Le lettere dalla prigionia sono molto diverse da quelle del periodo precedente, durante il quale ebbe la possibilità di usare quantità pressoché illimitate di carta e quindi di scrivere lungamente.

Se per le lettere scritte prima di raggiungere Nyeri, non ebbe grandi limitazioni, per quelle successive fu dotato di carta speciale, in uso a tutti i prigionieri, che non gli permetteva di scrivere più di ventiquattro righe. A questo limite si aggiunsero la censura e le difficoltà nelle comunicazioni per cui egli da mesi non riceveva notizie dalla moglie. Il risultato fu una serie di lettere molto ripetitive perché Melis non sapeva se srebbero giunte a destinazione e quindi in ognuna raccontò sempre le stesse cose delle precedenti, almeno fino a quando non riprese a ricevere posta. Inoltre, non poteva dilungarsi nel descrivere i luoghi e laddove provò a raccontare qualcosa, soprattutto sugli spostamenti, intervenne la censura.

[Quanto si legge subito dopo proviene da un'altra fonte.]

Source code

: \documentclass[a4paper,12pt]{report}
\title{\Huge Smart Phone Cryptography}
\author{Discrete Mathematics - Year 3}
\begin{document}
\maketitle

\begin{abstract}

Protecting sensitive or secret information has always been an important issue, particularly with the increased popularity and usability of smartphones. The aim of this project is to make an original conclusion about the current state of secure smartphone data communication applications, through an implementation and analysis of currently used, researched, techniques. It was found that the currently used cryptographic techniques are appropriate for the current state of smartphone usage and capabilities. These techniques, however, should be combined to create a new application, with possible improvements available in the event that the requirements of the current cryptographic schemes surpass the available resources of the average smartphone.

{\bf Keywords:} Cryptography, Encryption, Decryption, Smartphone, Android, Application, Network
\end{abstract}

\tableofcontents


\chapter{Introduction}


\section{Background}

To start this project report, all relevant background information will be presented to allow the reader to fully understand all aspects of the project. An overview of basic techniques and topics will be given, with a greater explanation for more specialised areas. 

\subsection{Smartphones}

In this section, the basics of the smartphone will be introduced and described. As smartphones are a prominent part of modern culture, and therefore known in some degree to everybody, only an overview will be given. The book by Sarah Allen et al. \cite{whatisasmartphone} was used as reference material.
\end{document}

In ogni caso, nelle lettere da Nyeri riuscì a dare qualche informazione in particolare su come passava le giornate.

Essendo malato, fu costretto a lungo a letto, trascorrendo il tempo a studiare. Frequenti sono i resoconti sulle materie che approfondiva e sui libri di cui aveva bisogno gli fossero inviati. Anche da libero studiava, ma a causa degli impegni di lavoro e delle vicende che aveva dovuto passare non poté mai dedicarvisi completamente.

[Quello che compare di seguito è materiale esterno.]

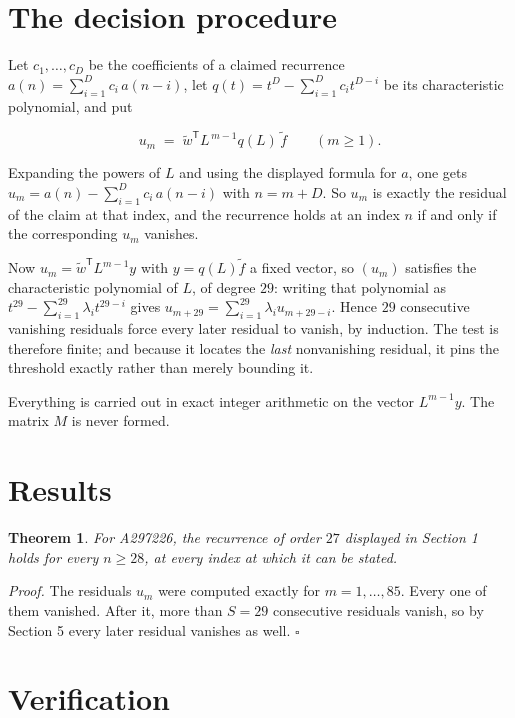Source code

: \documentclass[11pt]{article}
\newtheorem{theorem}{Theorem}
\theoremstyle{definition}
\begin{document}
\section{The decision procedure}

Let $c_1,\dots,c_D$ be the coefficients of a claimed recurrence $a(n) = \sum_{i=1}^{D} c_i\,a(n-i)$, let $q(t) = t^{D} - \sum_{i=1}^{D} c_i t^{D-i}$ be its characteristic polynomial, and put

\[u_m \;=\; \tilde w^{\mathsf T} L^{\,m-1} q(L)\,\tilde f \qquad (m \ge 1).\]

Expanding the powers of $L$ and using the displayed formula for $a$, one gets $u_m = a(n) - \sum_{i=1}^{D} c_i\,a(n-i)$ with $n = m + D$. So $u_m$ is exactly the residual of the claim at that index, and the recurrence holds at an index $n$ if and only if the corresponding $u_m$ vanishes.

Now $u_m = \tilde w^{\mathsf T} L^{m-1} y$ with $y = q(L)\tilde f$ a fixed vector, so $(u_m)$ satisfies the characteristic polynomial of $L$, of degree $29$: writing that polynomial as $t^{29} - \sum_{i=1}^{29} \lambda_i t^{29-i}$ gives $u_{m+29} = \sum_{i=1}^{29} \lambda_i u_{m+29-i}$. Hence $29$ consecutive vanishing residuals force every later residual to vanish, by induction. The test is therefore finite; and because it locates the {\itshape last} nonvanishing residual, it pins the threshold exactly rather than merely bounding it.

Everything is carried out in exact integer arithmetic on the vector $L^{m-1}y$. The matrix $M$ is never formed.

\section{Results}

\begin{theorem} For A297226, the recurrence of order $27$ displayed in Section 1 holds for every $n \ge 28$, at every index at which it can be stated.\end{theorem}

{\itshape Proof.} The residuals $u_m$ were computed exactly for $m = 1,\dots,85$. Every one of them vanished. After it, more than $S = 29$ consecutive residuals vanish, so by Section 5 every later residual vanishes as well. $\square$

\section{Verification}
\end{document}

Talvolta descrisse brevemente la struttura in cui si trovava, dimostrandosi soddisfatto del trattamento e della sistemazione. Non diede mai notizie di problemi con gli Inglesi o sulla situazione generale, del resto non gli sarebbe stato permesso a causa della censura.

Le condizioni in cui si trovava fecero riaffacciare in lui le speranze di rimpatrio attraverso la pratica degli scambi tra prigionieri malati. Accennò spesso a questa eventualità ma di fatto per anni non avvenne niente e nel frattempo guarì.

Dopo essersi rimesso, non fu trasferito, ma rimase nello stesso ospedale in qualità di amministratore volontario, nell’ottica di una piena collaborazione con gli Inglesi, percepita ormai da molti come l’unica via di sopravvivenza e di speranza per il rientro.

Come dalle ultime lettere da Gimma prima della cattura si percepisce il precipitare della situazione, così nelle ultime prima della partenza è forte la sensazione dell’imminente conclusione della guerra e si avverte la trepidazione per l’avvicinarsi del rimpatrio.

Anche in questo caso, come per le comunicazioni precedenti la cattura, il carteggio si interrompe a circa un mese dal rientro.